◆ Exercise instructions: Repeat the listing exactly. The images do not belong in the copy.

^^^^^^^^^^^^^^^^

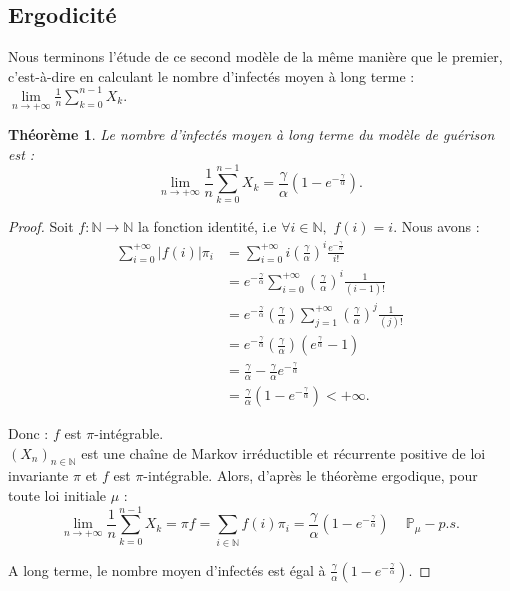 \documentclass[12pt,a4paper]{report}
\newtheorem{thm}{Théorème}[section]
\theoremstyle{remark}
\begin{document}
\subsection{Ergodicité}
\vspace{0.6cm}

Nous terminons l'étude de ce second modèle de la même manière que le premier, c'est-à-dire en calculant le nombre d’infectés moyen à long terme : $\lim\limits_{n \to +\infty} \frac{1}{n} \sum\limits_{k=0}^{n-1} X_k.$
\begin{thm}
Le nombre d’infectés moyen à long terme du modèle de guérison est : $$\lim\limits_{n \to +\infty} \frac{1}{n} \sum\limits_{k=0}^{n-1} X_k =  \frac{\gamma}{\alpha} \left(1 - e^{-\frac{\gamma}{\alpha}}\right).$$
\end{thm}
\begin{proof}
Soit $f : \mathbb{N} \longrightarrow \mathbb{N}$ la fonction identité, i.e $\forall i \in \mathbb{N}, \, \, f(i) = i.$ Nous avons :
\begin{align*}
\sum_{i=0}^{+\infty} |f(i)| \pi_i &= \sum_{i=0}^{+\infty} i \left(\frac{\gamma}{\alpha}\right)^i \frac{e^{-\frac{\gamma}{\alpha}}}{i!} \\
&= e^{-\frac{\gamma}{\alpha}} \sum_{i=0}^{+\infty} \left(\frac{\gamma}{\alpha}\right)^i \frac{1}{(i-1)!} \\
&=  e^{-\frac{\gamma}{\alpha}} \left(\frac{\gamma}{\alpha}\right)  \sum_{j=1}^{+\infty} \left(\frac{\gamma}{\alpha}\right)^j \frac{1}{(j)!} \\
&= e^{-\frac{\gamma}{\alpha}} \left(\frac{\gamma}{\alpha}\right) \left(e^{\frac{\gamma}{\alpha}}
 - 1 \right) \\
&= \frac{\gamma}{\alpha} - \frac{\gamma}{\alpha} e^{-\frac{\gamma}{\alpha}} \\
&= \frac{\gamma}{\alpha} \left(1 - e^{-\frac{\gamma}{\alpha}}\right) < +\infty.
\end{align*}

Donc : $f$ est $\pi$-intégrable.\\

$(X_n)_{n \in \mathbb{N}}$ est une chaîne de Markov irréductible et récurrente positive de loi invariante $\pi$ et $f$ est $\pi$-intégrable. Alors, d’après le théorème ergodique, pour toute loi initiale $\mu$ :
$$\lim\limits_{n \to +\infty} \frac{1}{n} \sum\limits_{k=0}^{n-1} X_k= \pi f = \sum\limits_{i\in\mathbb{N}} f(i)\pi_i=  \frac{\gamma}{\alpha} \left(1 - e^{-\frac{\gamma}{\alpha}}\right) \text{   }\, \, \, \mathbb{P}_{\mu}-p.s.$$

A long terme, le nombre moyen d'infectés est égal à $ \frac{\gamma}{\alpha} \left(1 - e^{-\frac{\gamma}{\alpha}}\right)$.
\end{proof}
\end{document}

^^^^^^^^^^^^^^^^

◆ Worked solution:
 \documentclass[12pt,a4paper]{report}
\newtheorem{thm}{Théorème}[section]
\theoremstyle{remark}
\begin{document}
\subsection{Ergodicité}
\vspace{0.6cm}

Nous terminons l'étude de ce second modèle de la même manière que le premier, c'est-à-dire en calculant le nombre d’infectés moyen à long terme : $\lim\limits_{n \to +\infty} \frac{1}{n} \sum\limits_{k=0}^{n-1} X_k.$
\begin{thm}
Le nombre d’infectés moyen à long terme du modèle de guérison est : $$\lim\limits_{n \to +\infty} \frac{1}{n} \sum\limits_{k=0}^{n-1} X_k =  \frac{\gamma}{\alpha} \left(1 - e^{-\frac{\gamma}{\alpha}}\right).$$
\end{thm}
\begin{proof}
Soit $f : \mathbb{N} \longrightarrow \mathbb{N}$ la fonction identité, i.e $\forall i \in \mathbb{N}, \, \, f(i) = i.$ Nous avons :
\begin{align*}
\sum_{i=0}^{+\infty} |f(i)| \pi_i &= \sum_{i=0}^{+\infty} i \left(\frac{\gamma}{\alpha}\right)^i \frac{e^{-\frac{\gamma}{\alpha}}}{i!} \\
&= e^{-\frac{\gamma}{\alpha}} \sum_{i=0}^{+\infty} \left(\frac{\gamma}{\alpha}\right)^i \frac{1}{(i-1)!} \\
&=  e^{-\frac{\gamma}{\alpha}} \left(\frac{\gamma}{\alpha}\right)  \sum_{j=1}^{+\infty} \left(\frac{\gamma}{\alpha}\right)^j \frac{1}{(j)!} \\
&= e^{-\frac{\gamma}{\alpha}} \left(\frac{\gamma}{\alpha}\right) \left(e^{\frac{\gamma}{\alpha}}
 - 1 \right) \\
&= \frac{\gamma}{\alpha} - \frac{\gamma}{\alpha} e^{-\frac{\gamma}{\alpha}} \\
&= \frac{\gamma}{\alpha} \left(1 - e^{-\frac{\gamma}{\alpha}}\right) < +\infty.
\end{align*}

Donc : $f$ est $\pi$-intégrable.\\

$(X_n)_{n \in \mathbb{N}}$ est une chaîne de Markov irréductible et récurrente positive de loi invariante $\pi$ et $f$ est $\pi$-intégrable. Alors, d’après le théorème ergodique, pour toute loi initiale $\mu$ :
$$\lim\limits_{n \to +\infty} \frac{1}{n} \sum\limits_{k=0}^{n-1} X_k= \pi f = \sum\limits_{i\in\mathbb{N}} f(i)\pi_i=  \frac{\gamma}{\alpha} \left(1 - e^{-\frac{\gamma}{\alpha}}\right) \text{   }\, \, \, \mathbb{P}_{\mu}-p.s.$$

A long terme, le nombre moyen d'infectés est égal à $ \frac{\gamma}{\alpha} \left(1 - e^{-\frac{\gamma}{\alpha}}\right)$.
\end{proof}
\end{document}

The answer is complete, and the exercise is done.